■ **What is being asked**:
Which lines in the records below contain the word "LIGO"? Return each of them.

***** Record excerpts *****

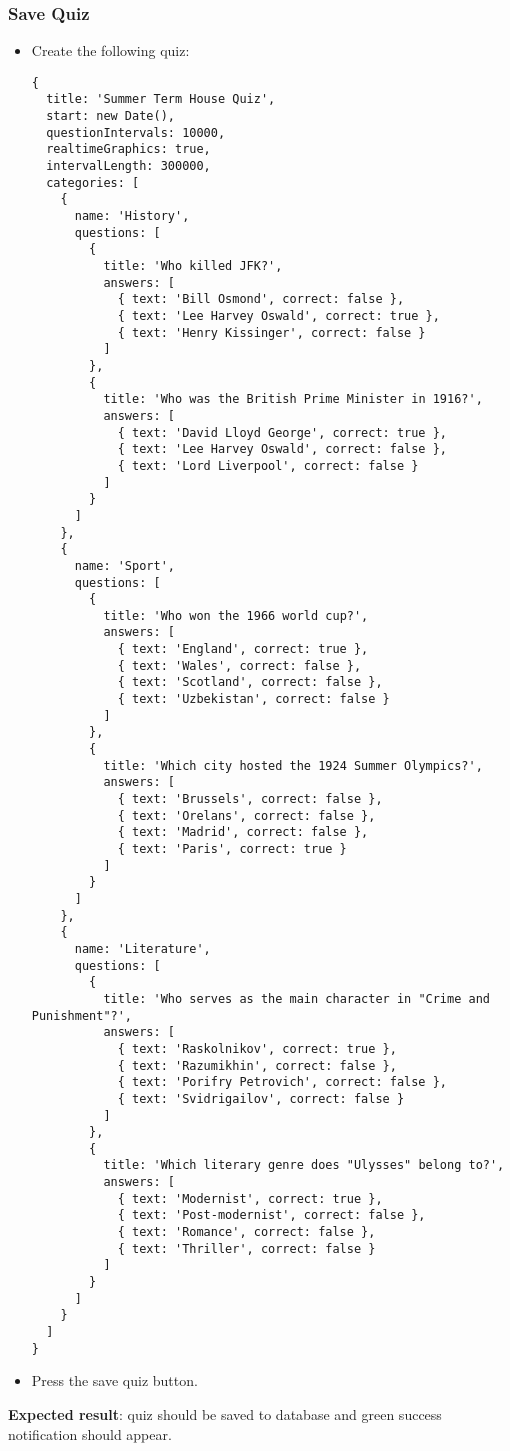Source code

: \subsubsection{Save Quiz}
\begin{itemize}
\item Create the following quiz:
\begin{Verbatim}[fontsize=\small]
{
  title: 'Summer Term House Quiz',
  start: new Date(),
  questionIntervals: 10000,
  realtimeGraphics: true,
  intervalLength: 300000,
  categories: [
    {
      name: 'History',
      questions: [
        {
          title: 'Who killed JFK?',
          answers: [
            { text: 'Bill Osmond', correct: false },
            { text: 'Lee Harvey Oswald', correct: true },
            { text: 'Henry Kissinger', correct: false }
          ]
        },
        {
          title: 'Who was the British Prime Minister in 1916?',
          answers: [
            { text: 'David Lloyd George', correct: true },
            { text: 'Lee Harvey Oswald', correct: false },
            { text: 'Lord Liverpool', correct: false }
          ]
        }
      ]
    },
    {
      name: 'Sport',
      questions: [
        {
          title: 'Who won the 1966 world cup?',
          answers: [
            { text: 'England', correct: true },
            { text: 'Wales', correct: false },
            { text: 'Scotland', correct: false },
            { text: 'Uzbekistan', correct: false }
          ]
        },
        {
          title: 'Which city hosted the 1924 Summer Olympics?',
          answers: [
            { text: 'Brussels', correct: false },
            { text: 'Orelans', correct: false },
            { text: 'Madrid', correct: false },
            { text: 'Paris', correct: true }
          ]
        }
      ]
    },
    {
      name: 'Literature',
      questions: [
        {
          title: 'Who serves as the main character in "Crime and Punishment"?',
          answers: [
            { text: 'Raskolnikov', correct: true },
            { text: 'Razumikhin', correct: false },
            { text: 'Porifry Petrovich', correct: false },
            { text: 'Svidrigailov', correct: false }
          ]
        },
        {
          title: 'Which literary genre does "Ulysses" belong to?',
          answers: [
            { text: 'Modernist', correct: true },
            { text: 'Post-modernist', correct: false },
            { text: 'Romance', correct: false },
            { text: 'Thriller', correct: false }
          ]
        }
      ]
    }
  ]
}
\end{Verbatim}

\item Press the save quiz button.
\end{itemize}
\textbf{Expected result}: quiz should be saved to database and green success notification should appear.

*****
***** Record excerpts *****

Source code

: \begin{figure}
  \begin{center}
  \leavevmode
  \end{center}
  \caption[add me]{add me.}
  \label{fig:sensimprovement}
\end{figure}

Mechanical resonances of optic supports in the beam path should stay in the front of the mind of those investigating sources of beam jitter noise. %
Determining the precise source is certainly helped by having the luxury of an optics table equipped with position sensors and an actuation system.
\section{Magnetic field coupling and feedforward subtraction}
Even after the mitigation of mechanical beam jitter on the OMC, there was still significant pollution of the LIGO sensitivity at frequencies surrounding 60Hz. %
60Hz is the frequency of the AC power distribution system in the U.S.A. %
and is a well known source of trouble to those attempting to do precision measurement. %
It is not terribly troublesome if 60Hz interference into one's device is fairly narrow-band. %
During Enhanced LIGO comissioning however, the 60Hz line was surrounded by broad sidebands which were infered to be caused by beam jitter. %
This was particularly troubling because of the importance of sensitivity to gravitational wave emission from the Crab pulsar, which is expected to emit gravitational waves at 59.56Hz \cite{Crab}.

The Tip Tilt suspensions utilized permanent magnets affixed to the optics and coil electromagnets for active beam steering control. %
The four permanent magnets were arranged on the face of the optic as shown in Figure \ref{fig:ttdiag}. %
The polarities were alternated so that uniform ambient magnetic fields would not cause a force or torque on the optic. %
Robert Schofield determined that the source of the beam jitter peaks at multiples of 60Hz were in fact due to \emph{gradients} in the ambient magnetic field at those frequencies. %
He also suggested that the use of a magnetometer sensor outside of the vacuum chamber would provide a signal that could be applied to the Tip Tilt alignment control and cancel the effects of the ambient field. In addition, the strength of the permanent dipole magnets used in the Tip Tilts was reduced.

*****
***** Record excerpts *****

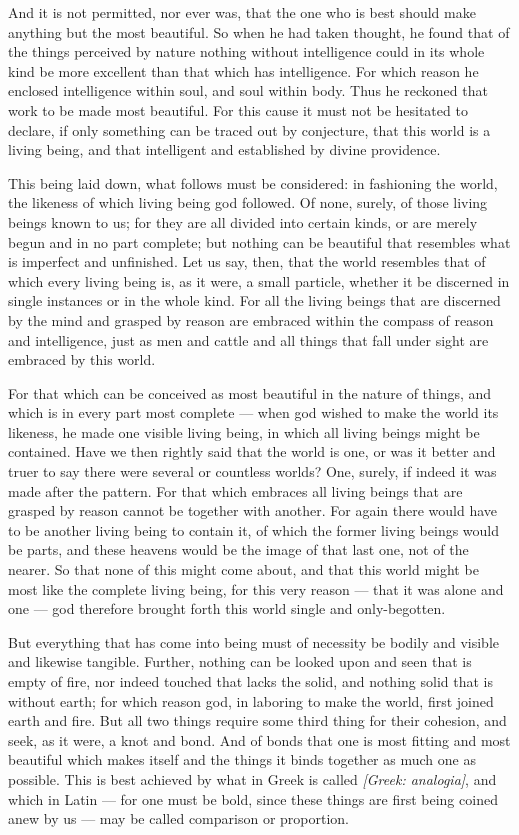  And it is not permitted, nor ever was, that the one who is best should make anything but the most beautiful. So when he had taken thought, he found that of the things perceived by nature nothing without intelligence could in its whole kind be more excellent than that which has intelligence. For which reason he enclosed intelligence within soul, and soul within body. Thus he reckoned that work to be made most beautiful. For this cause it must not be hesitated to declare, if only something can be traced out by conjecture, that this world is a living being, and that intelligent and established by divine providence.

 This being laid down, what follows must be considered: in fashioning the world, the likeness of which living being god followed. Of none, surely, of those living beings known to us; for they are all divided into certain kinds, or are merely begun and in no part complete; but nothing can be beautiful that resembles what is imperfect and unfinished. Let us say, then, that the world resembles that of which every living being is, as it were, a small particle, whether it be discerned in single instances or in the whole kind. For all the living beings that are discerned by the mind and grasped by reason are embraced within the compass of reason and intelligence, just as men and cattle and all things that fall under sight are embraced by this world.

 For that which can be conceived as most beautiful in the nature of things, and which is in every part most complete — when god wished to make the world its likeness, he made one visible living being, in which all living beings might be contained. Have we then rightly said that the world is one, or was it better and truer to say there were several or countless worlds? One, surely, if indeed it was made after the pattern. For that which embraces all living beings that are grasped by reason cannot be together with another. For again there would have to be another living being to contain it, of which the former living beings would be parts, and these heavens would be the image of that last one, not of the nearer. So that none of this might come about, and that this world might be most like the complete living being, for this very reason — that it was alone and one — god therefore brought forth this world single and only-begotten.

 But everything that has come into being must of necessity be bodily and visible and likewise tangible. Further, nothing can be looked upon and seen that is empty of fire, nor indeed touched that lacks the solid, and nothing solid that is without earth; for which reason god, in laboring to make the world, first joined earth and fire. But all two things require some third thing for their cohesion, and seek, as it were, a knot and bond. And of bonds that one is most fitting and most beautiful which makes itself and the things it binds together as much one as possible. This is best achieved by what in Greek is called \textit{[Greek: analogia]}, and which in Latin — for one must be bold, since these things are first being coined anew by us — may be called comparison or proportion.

*****

■ **Output below**:
Even after the mitigation of mechanical beam jitter on the OMC, there was still significant pollution of the LIGO sensitivity at frequencies surrounding 60Hz. %
During Enhanced LIGO comissioning however, the 60Hz line was surrounded by broad sidebands which were infered to be caused by beam jitter. %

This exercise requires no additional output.